Step 1: Find the immediate things you can simplify or get rid of

The first step is usually difficult for people because it's the start of a long process. But if you don't start thinking about the end result, you can actually start tackling things immediately and start the ball rolling.

First, just think or look around for things you can immediately get rid of and don't hesitate to say goodbye to them. That in itself should feel pretty good and motivating once you've done it, and will give you a lot of energy towards continuing on.

Also start with the biggest thigns first. Not only do the bigger things often sell better, but they're also taking up the most room and can give you a lot of extra space to work with. Also, once you get rid of a few big things, you feel a lot more like you're accomplishing something and taking a bigger chunk out of the task than you actually are.

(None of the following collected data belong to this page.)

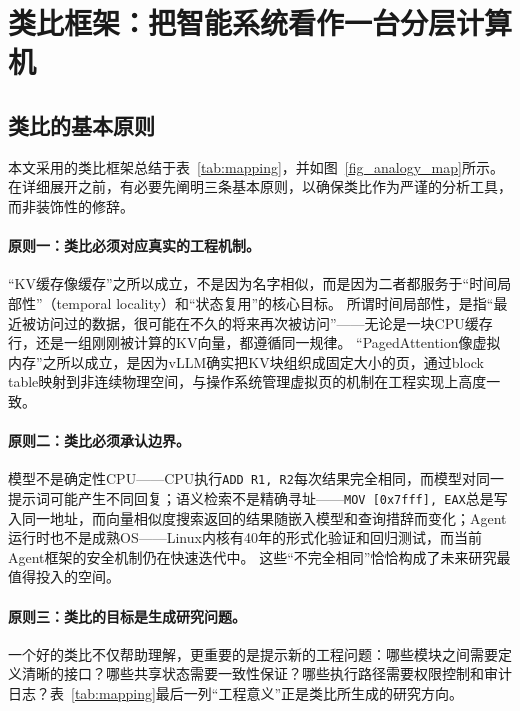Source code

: \section{类比框架：把智能系统看作一台分层计算机}
\label{sec:framework}

\subsection{类比的基本原则}

本文采用的类比框架总结于表~\ref{tab:mapping}，并如图~\ref{fig_analogy_map}所示。
在详细展开之前，有必要先阐明三条基本原则，以确保类比作为严谨的分析工具，而非装饰性的修辞。

\paragraph{原则一：类比必须对应真实的工程机制。}
``KV缓存像缓存''之所以成立，不是因为名字相似，而是因为二者都服务于``时间局部性''（temporal locality）和``状态复用''的核心目标\cite{drepper2007memory,kwon2023pagedattention}。
所谓时间局部性，是指``最近被访问过的数据，很可能在不久的将来再次被访问''——无论是一块CPU缓存行，还是一组刚刚被计算的KV向量，都遵循同一规律。
``PagedAttention像虚拟内存''之所以成立，是因为vLLM确实把KV块组织成固定大小的页，通过block table映射到非连续物理空间，与操作系统管理虚拟页的机制在工程实现上高度一致\cite{kwon2023pagedattention}。

\paragraph{原则二：类比必须承认边界。}
模型不是确定性CPU——CPU执行\texttt{ADD R1, R2}每次结果完全相同，而模型对同一提示词可能产生不同回复；语义检索不是精确寻址——\texttt{MOV [0x7fff], EAX}总是写入同一地址，而向量相似度搜索返回的结果随嵌入模型和查询措辞而变化；Agent运行时也不是成熟OS——Linux内核有40年的形式化验证和回归测试，而当前Agent框架的安全机制仍在快速迭代中。
这些``不完全相同''恰恰构成了未来研究最值得投入的空间。

\paragraph{原则三：类比的目标是生成研究问题。}
一个好的类比不仅帮助理解，更重要的是提示新的工程问题：哪些模块之间需要定义清晰的接口？哪些共享状态需要一致性保证？哪些执行路径需要权限控制和审计日志？表~\ref{tab:mapping}最后一列``工程意义''正是类比所生成的研究方向。

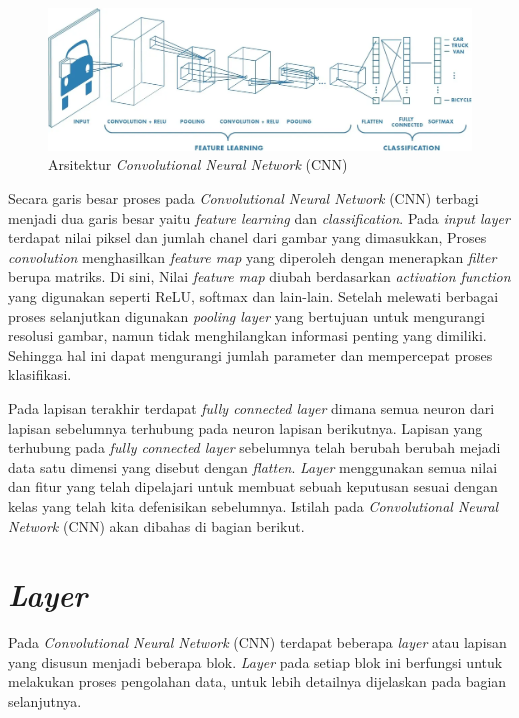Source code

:   \begin{figure}[H]
      \centering
      \includegraphics[width=1\textwidth]{figures/bab2/arsitektur cnn.jpg}
      \caption{Arsitektur \textit{Convolutional Neural Network} (CNN) \cite{Prabhu}}
      \label{Arsitektur CNN}
    
    \end{figure}

    Secara garis besar proses pada \textit{Convolutional Neural Network} (CNN) terbagi menjadi dua garis besar yaitu \textit{feature learning} dan \textit{classification}. Pada \textit{input layer} terdapat nilai piksel dan jumlah chanel dari gambar yang dimasukkan, Proses \textit{convolution} menghasilkan \textit{feature map} 
    yang diperoleh dengan menerapkan \textit{filter} berupa matriks.  Di sini, Nilai \textit{feature map} diubah berdasarkan \textit{activation function} yang digunakan seperti ReLU, softmax dan lain-lain. Setelah melewati berbagai proses selanjutkan digunakan \textit{pooling layer} yang bertujuan untuk mengurangi resolusi gambar, namun tidak menghilangkan informasi penting yang dimiliki. Sehingga hal ini dapat mengurangi jumlah parameter dan mempercepat proses klasifikasi. 

    Pada lapisan terakhir terdapat \textit{fully connected layer} dimana semua neuron dari lapisan sebelumnya terhubung 
    pada neuron lapisan berikutnya. Lapisan yang terhubung pada \textit{fully connected layer} sebelumnya telah berubah 
    berubah mejadi data satu dimensi yang disebut dengan \textit{flatten}. \textit{Layer}
    menggunakan semua nilai dan fitur yang telah dipelajari untuk membuat sebuah keputusan sesuai dengan kelas yang telah 
    kita defenisikan sebelumnya. Istilah pada \textit{Convolutional Neural Network} (CNN) akan dibahas di bagian berikut. 


\section{\textit{Layer}}

Pada \textit{Convolutional Neural Network} (CNN) terdapat beberapa \textit{layer} atau lapisan yang disusun 
menjadi beberapa blok. \textit{Layer} pada setiap blok ini berfungsi untuk melakukan proses pengolahan data, 
untuk lebih detailnya dijelaskan pada bagian selanjutnya.


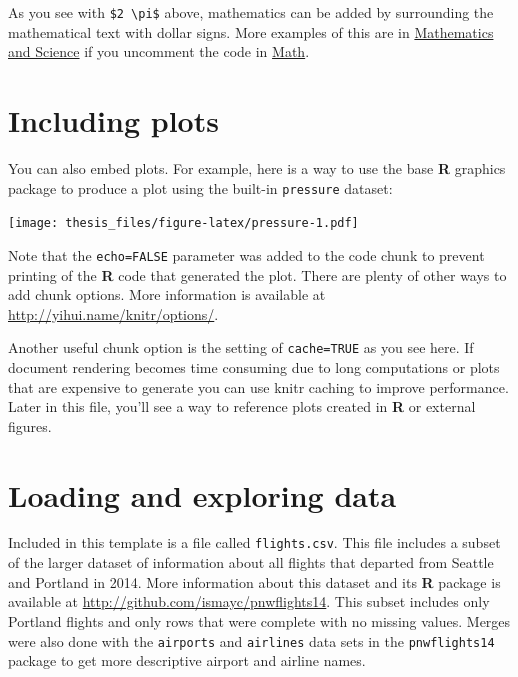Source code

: \documentclass[12pt,twoside]{reedthesis}
\begin{document}
As you see with \texttt{\$2\ \textbackslash{}pi\$} above, mathematics can be added by surrounding the mathematical text with dollar signs. More examples of this are in \protect\hyperlink{math-sci}{Mathematics and Science} if you uncomment the code in \protect\hyperlink{math}{Math}.

\hypertarget{including-plots}{%
\section{Including plots}\label{including-plots}}

You can also embed plots. For example, here is a way to use the base \textbf{R} graphics package to produce a plot using the built-in \texttt{pressure} dataset:

\texttt{[image: thesis\_files/figure-latex/pressure-1.pdf]}

Note that the \texttt{echo=FALSE} parameter was added to the code chunk to prevent printing of the \textbf{R} code that generated the plot. There are plenty of other ways to add chunk options. More information is available at \url{http://yihui.name/knitr/options/}.

Another useful chunk option is the setting of \texttt{cache=TRUE} as you see here. If document rendering becomes time consuming due to long computations or plots that are expensive to generate you can use knitr caching to improve performance. Later in this file, you'll see a way to reference plots created in \textbf{R} or external figures.

\hypertarget{loading-and-exploring-data}{%
\section{Loading and exploring data}\label{loading-and-exploring-data}}

Included in this template is a file called \texttt{flights.csv}. This file includes a subset of the larger dataset of information about all flights that departed from Seattle and Portland in 2014. More information about this dataset and its \textbf{R} package is available at \url{http://github.com/ismayc/pnwflights14}. This subset includes only Portland flights and only rows that were complete with no missing values. Merges were also done with the \texttt{airports} and \texttt{airlines} data sets in the \texttt{pnwflights14} package to get more descriptive airport and airline names.
\end{document}
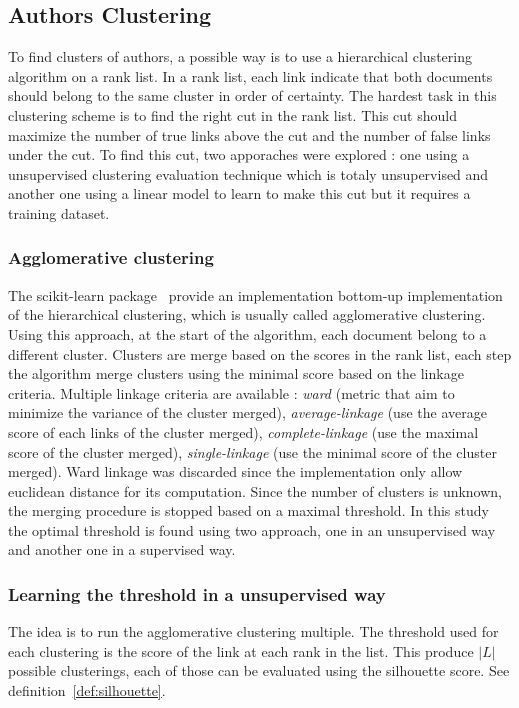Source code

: \subsection{Authors Clustering}

To find clusters of authors, a possible way is to use a hierarchical clustering algorithm on a rank list.
In a rank list, each link indicate that both documents should belong to the same cluster in order of certainty.
The hardest task in this clustering scheme is to find the right cut in the rank list.
This cut should maximize the number of true links above the cut and the number of false links under the cut.
To find this cut, two apporaches were explored : one using a unsupervised clustering evaluation technique which is totaly unsupervised and another one using a linear model to learn to make this cut but it requires a training dataset.

\subsubsection{Agglomerative clustering}

The scikit-learn package~\cite{sklearn} provide an implementation bottom-up implementation of the hierarchical clustering, which is usually called agglomerative clustering.
Using this approach, at the start of the algorithm, each document belong to a different cluster.
Clusters are merge based on the scores in the rank list, each step the algorithm merge clusters using the minimal score based on the linkage criteria.
Multiple linkage criteria are available : \textit{ward} (metric that aim to minimize the variance of the cluster merged), \textit{average-linkage} (use the average score of each links of the cluster merged), \textit{complete-linkage} (use the maximal score of the cluster merged), \textit{single-linkage} (use the minimal score of the cluster merged).
Ward linkage was discarded since the implementation only allow euclidean distance for its computation.
Since the number of clusters is unknown, the merging procedure is stopped based on a maximal threshold.
In this study the optimal threshold is found using two approach, one in an unsupervised way and another one in a supervised way.

\subsubsection{Learning the threshold in a unsupervised way}

The idea is to run the agglomerative clustering multiple.
The threshold used for each clustering is the score of the link at each rank in the list.
This produce $|L|$ possible clusterings, each of those can be evaluated using the silhouette score.
See definition~\ref{def:silhouette}.

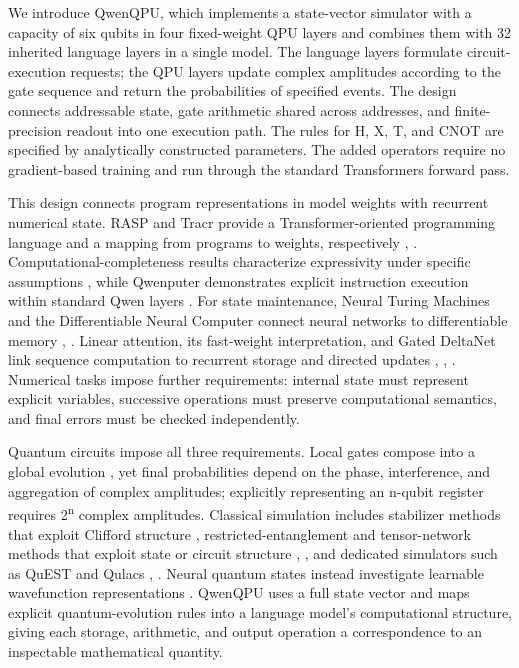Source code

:\documentclass[11pt,a4paper]{article}
\begin{document}
We introduce QwenQPU, which implements a state-vector simulator with a capacity of six qubits in four fixed-weight QPU layers and combines them with 32 inherited language layers in a single model. The language layers formulate circuit-execution requests; the QPU layers update complex amplitudes according to the gate sequence and return the probabilities of specified events. The design connects addressable state, gate arithmetic shared across addresses, and finite-precision readout into one execution path. The rules for H, X, T, and CNOT are specified by analytically constructed parameters. The added operators require no gradient-based training and run through the standard Transformers forward pass.

This design connects program representations in model weights with recurrent numerical state. RASP and Tracr provide a Transformer-oriented programming language and a mapping from programs to weights, respectively \cite{ref5}, \cite{ref6}. Computational-completeness results characterize expressivity under specific assumptions \cite{ref7}, while Qwenputer demonstrates explicit instruction execution within standard Qwen layers \cite{ref8}. For state maintenance, Neural Turing Machines and the Differentiable Neural Computer connect neural networks to differentiable memory \cite{ref9}, \cite{ref10}. Linear attention, its fast-weight interpretation, and Gated DeltaNet link sequence computation to recurrent storage and directed updates \cite{ref11}, \cite{ref12}, \cite{ref13}. Numerical tasks impose further requirements: internal state must represent explicit variables, successive operations must preserve computational semantics, and final errors must be checked independently.

Quantum circuits impose all three requirements. Local gates compose into a global evolution \cite{ref14}, yet final probabilities depend on the phase, interference, and aggregation of complex amplitudes; explicitly representing an n-qubit register requires 2\textsuperscript{n} complex amplitudes. Classical simulation includes stabilizer methods that exploit Clifford structure \cite{ref15}, restricted-entanglement and tensor-network methods that exploit state or circuit structure \cite{ref16}, \cite{ref17}, and dedicated simulators such as QuEST and Qulacs \cite{ref18}, \cite{ref19}. Neural quantum states instead investigate learnable wavefunction representations \cite{ref20}. QwenQPU uses a full state vector and maps explicit quantum-evolution rules into a language model's computational structure, giving each storage, arithmetic, and output operation a correspondence to an inspectable mathematical quantity.
\end{document}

Step 2: Think of minimalizing in stages

One important thing to keep in mind, is that this will likely take several purges to get to where you want to be. You'll undoubtedly want to hang on to some things that you ultimately don't need, and you won't realize that until you get to your 2nd or 3rd purges. So give yourself a break and go slow, don't get discouraged that you are still hanging onto things, because the next time you purge you will find it easier to let go of those.

Step 3: Keep it going

Depending on how you work, some people get motivation for the intial stage, then have trouble keeping going with it because other distractions come up. To avoid this, concentrate on goals for each step and stage, that will start a pattern of continuation. Also, it usually helps to think about the big picture at the beginning, then switch to only focussing on one babay step at a time. Some people even have trouble looking at the big picture first, because it can feel overwhelming and then they don't do anything. In either case, focussing on the baby steps individually will usually work the best. If you have trouble with the big picture being overwhelming, then skip the organization phase and just jump right in to a baby step.

Last thoughts

You may have to force yourself at first. I often find that sometimes it helps to force myself to jump in and do something before I can start making excuses. Sometimes that initial boost is all it takes to keep moving later on.